In a boilerplate statement sent to German news outlets, an official for Qatar’s embassy in Berlin told the Berliner Zeitung: “Qatar plays a central role in international efforts to combat terrorism and extremism in the Middle East,” adding that “We have strict laws in place to prevent and monitor terror financing by private individuals. Anyone found to be participating in illegal activity is prosecuted and punished to the full extent of the law.”

However, Qatar’s adversaries in the Gulf region view Doha as a supporter of jihadi entities. The UAE news organization The National asked in an editorial last week: “Are there extremists that Qatar does not fund? Hezbollah and the Muslim Brotherhood, both financed by Doha, have much in common.”
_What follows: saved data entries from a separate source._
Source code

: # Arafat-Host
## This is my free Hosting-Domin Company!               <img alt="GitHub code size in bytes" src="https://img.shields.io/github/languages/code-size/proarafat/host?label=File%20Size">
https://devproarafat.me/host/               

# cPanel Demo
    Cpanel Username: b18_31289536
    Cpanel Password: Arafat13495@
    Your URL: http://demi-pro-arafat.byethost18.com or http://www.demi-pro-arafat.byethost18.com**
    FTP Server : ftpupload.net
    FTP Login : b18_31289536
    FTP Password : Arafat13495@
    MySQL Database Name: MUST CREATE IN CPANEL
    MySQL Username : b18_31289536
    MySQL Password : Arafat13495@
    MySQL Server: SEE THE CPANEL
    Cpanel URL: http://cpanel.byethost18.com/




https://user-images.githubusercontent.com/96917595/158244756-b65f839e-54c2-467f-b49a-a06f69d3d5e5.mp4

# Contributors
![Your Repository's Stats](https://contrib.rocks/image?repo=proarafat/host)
In a written statement to the Post by email on Monday, Inacker said: “Our company has not participated in any concealment of cooperation between Qatari authorities or people and Hezbollah.”

He added that WMP turned to the “responsible German agencies so that Jason’s material “could be evaluated there and thus used to combat Middle Eastern terror groups.”

Inacker said “the WMP has not received any payment from private and/or government agencies in Qatar. Qatar’s previous two-year client relationship ended more than three years ago. If there is any personal contact from this time, for example with the Qatari Ambassador to Belgium, please understand that we do not provide any information on the content of the talks.”

The public relations executive said “The fact that a conversation with the Ambassador in Brussels would have been used to conceal information about Qatar’s support for anti-Israeli terrorist groups is fictional.”

Qatar’s aid to jihadi terrorist organizations has been front-and-center in Israel’s counter-terrorism community for years. Ron Prosor, Israel’s former ambassador to the UN, termed the tiny Qatari monarchy state a “Club Med for terrorists,” in a 2014 New York Times opinion piece.

Qatar’s role in funding terrorism was highlighted in 2014 by German Development Minister Gerd Mueller who accused Qatar of financing the Islamic State terrorists. “This kind of conflict, this kind of a crisis always has a history… The ISIS troops, the weapons – these are lost sons, with some of them from Iraq,” Mueller told German public broadcaster ZDF.

“You have to ask who is arming, who is financing ISIS troops. The keyword there is Qatar – and how do we deal with these people and states politically?” said Mueller. According to Die Zeit article, the defense and existence of Israel play an important role in the life of Inacker.

In the audio transcript obtained by the Post covering the May conversation between Inacker and Jason, Inacker terms Hezbollah “the outspoken enemy of Israel.”

When asked how Inacker reconciles his reported pro-Israel statements with his alleged work for Qatar’s monarchy, he told the Post: “Our company can claim to have stood for the protection of the existence of the State of Israel at all times in its history. The current management of the WMP also feels committed to this principle.”

Prior to his work for WMP, Inacker, as Vice President of DaimlerChrysler in 2004, delivered a talk to students at IDC Herzliya about “No Business without Social Responsibility.”